Hi, we are getting requests to document very specifically why it is recommended that the TEM server not be hosted on a virtual server. Where can I get the most recent position statement from Tivoli on this, as well as a description of the potential impact when running a virtual TEM server? Thank you!

(imported comment written by BenKus)

Hi Lisa,

Here is the (old) KB article that discusses this topic:

http://support.bigfix.com/cgi-bin/kbdirect.pl?id=366

More discussion is here:

http://www.ibm.com/developerworks/forums/thread.jspa?threadID=405371

Ben

(imported comment written by lmchavez91)

Hi, the link to this older KB article no longer works, is there a new link for it? Thank you!

(imported comment written by jfschafer)

Links don’t work (common problem on IBM site) so I can’t comment on the old info but I can tell you I’ve been running Bigfix on VmWare VSphere 4 and now 5 and it runs better than when I did on a physical system. Backend SQL Database server is also a virtual machine in VSphere.

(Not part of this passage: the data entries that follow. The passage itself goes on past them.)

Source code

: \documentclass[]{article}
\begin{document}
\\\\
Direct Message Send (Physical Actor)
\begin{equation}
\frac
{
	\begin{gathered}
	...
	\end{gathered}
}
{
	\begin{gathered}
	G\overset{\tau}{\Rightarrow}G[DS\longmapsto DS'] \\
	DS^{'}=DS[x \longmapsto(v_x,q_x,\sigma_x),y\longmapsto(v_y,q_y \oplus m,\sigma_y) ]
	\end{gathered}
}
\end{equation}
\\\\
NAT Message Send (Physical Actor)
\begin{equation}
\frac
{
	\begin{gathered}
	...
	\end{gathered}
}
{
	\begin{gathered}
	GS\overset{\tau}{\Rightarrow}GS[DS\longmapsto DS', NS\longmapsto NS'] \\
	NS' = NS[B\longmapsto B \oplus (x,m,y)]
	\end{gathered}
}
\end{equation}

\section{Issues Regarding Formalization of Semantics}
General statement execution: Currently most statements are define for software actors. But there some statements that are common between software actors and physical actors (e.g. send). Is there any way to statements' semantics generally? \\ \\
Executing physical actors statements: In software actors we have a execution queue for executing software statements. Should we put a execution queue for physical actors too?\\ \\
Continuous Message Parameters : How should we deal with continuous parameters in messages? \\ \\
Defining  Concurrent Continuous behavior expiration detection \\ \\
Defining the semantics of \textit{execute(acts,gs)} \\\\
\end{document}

I’m really curious on why Oracle, Exchange, SQL ect can run blazingly fast on things like VSphere 5 and IBM hasn’t figured out that virtualization is not the same as it was even a few years ago. I highly, highly, highly recommend you update your documents and embrace virtualization as many customers (think large ones here) are implementing virtualization first policies and I can tell you I’m one of many who would drop a product if it doesn’t support running on a virtual server. Please read up on virtualization IBM, it’s a good thing. If you don’t you will most definately miss out on new cusomters (very very large ones). $$$$$$$$$

(imported comment written by BenKus)

Hi jfshafer,

You are probably right that virtualization is much better than before… and these days, we give guidance to our team that virtualization isn’t as bad as it used to be for the IO penalty…

Having said that, the bigger problem with virtualization is when a big deployment that uses virtualization on a shared server or a shared disk. You can probably get away with it on a smaller deployment (<10,000 seats), but for the big deployments, you probably need dedicated hardware (virtualized or not).